Pero antes de tocar el suelo, la ceniza volvió a reunirse en un solo punto. Allí, se transformó rápidamente en un manto ardiente de color carmesí que envolvió por completo a una figura oculta en su interior, como un capullo al rojo vivo.
De su interior emergió un nuevo ser. No, más bien lo apropiado sería decir que ésta era su forma verdadera, y que la serpiente anterior no era sino un lujoso ropaje: un cuerpo prestado hecho de fuego, corteza y colmillos. Ahora, aquel disfraz ardiente se había transformado en un manto carmesí que reposaba sobre sus hombros como una capa viva, adornada con patrones vegetales y escamosos que aún brillaban como bordados incandescentes. Pero nadie se fijó en eso. Si sus mentes lo percibieron, fue sólo de forma inconsciente. Lo que verdaderamente los atrapó, lo que paralizó incluso a los más endurecidos guerreros, fue la belleza inhumana de la mujer que apareció frente a ellos.

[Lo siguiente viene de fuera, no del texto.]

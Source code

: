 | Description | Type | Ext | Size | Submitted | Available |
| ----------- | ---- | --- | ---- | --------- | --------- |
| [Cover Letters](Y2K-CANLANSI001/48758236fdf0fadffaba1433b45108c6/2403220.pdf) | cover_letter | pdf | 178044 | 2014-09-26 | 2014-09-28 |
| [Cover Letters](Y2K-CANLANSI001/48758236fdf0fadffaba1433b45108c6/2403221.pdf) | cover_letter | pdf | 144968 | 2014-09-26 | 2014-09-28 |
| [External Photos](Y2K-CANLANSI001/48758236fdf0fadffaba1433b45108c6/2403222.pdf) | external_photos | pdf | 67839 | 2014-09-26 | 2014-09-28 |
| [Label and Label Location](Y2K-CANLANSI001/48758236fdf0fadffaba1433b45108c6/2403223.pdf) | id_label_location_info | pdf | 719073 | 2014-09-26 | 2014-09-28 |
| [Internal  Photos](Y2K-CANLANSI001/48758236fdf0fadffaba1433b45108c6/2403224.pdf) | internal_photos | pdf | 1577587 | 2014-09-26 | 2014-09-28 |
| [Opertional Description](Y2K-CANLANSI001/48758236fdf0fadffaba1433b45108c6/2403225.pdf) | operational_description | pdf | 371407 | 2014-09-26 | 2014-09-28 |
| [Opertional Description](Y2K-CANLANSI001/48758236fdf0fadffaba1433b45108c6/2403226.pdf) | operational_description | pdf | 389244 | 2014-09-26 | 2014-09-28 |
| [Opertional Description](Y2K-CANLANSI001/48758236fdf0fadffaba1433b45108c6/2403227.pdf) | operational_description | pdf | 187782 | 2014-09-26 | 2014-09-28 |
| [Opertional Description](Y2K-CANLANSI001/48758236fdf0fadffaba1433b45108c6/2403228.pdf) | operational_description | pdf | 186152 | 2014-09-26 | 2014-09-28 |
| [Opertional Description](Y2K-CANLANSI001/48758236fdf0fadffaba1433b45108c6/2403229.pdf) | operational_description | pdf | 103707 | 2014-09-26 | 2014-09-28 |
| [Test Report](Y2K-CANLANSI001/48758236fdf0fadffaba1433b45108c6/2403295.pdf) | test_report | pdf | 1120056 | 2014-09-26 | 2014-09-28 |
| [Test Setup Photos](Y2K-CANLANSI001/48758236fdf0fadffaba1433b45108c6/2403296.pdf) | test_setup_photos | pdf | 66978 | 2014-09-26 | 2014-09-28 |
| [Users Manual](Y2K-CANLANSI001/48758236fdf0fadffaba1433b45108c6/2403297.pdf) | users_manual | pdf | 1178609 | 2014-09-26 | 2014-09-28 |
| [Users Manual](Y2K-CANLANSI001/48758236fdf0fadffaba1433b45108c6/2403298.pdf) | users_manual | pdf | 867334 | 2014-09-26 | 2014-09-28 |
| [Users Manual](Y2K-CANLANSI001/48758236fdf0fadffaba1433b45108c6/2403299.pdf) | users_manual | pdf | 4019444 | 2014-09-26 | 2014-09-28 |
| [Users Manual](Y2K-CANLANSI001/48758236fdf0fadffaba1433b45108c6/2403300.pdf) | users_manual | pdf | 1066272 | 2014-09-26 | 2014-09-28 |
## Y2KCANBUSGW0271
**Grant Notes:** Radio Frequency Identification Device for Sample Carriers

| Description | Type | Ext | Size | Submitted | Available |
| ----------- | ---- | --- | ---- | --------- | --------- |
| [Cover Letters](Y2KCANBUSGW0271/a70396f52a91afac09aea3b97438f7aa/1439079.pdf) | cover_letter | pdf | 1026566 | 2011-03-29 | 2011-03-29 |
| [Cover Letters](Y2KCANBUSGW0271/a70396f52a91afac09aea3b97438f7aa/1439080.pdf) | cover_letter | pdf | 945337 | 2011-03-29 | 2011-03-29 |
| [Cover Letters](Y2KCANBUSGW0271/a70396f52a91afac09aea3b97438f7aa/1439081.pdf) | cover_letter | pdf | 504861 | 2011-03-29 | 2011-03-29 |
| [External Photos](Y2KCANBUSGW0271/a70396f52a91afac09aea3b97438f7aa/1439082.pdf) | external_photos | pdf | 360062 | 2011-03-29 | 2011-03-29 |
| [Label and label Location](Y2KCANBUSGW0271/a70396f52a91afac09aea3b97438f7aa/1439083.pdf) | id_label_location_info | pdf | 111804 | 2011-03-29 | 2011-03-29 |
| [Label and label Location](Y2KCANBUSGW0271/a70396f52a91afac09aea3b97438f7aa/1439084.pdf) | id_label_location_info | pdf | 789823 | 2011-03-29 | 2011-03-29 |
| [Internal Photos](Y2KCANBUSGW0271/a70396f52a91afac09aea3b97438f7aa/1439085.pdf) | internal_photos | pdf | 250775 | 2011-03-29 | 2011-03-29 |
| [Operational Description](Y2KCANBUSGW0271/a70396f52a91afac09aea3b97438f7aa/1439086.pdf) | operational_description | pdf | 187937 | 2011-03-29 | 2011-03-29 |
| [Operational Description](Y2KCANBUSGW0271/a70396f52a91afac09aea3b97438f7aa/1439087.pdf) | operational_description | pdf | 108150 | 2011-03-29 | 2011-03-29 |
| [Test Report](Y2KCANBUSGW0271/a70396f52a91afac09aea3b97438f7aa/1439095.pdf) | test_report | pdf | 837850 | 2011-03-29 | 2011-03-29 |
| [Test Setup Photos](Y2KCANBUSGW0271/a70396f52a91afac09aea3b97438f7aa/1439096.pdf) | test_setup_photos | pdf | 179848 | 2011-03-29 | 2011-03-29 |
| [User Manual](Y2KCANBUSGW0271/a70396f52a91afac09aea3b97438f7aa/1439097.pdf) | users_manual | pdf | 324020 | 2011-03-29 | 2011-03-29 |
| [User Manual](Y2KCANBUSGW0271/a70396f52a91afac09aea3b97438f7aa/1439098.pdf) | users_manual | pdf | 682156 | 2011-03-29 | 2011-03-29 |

Su silueta parecía la de una diosa salvaje, una encarnación perfecta de la lujuria y el poder. Alta, imponente, con un cuerpo que combinaba voluptuosidad indomable con poder puro en proporciones imposibles: pechos firmes y generosos se alzaban con una arrogancia natural; caderas anchas y fértiles marcaban un equilibrio brutal entre lo erótico y lo temible. El vientre, torneado como si la piedra misma hubiese querido imitar la carne, parecía respirar con una cadencia ritual. Sus piernas largas se erguían como columnas de fuego contenido, esculpidas no por manos humanas, sino por una voluntad elemental nacida del deseo mismo.
La luz del fuego acariciaba su piel bronceada resaltando cada curva como si el mismo calor la adorara. No vestía más que el manto ardiente que aún reposaba sobre sus hombros, pero no la cubría: apenas enmarcaba su desnudez, dejando al descubierto el esplendor impúdico de su figura.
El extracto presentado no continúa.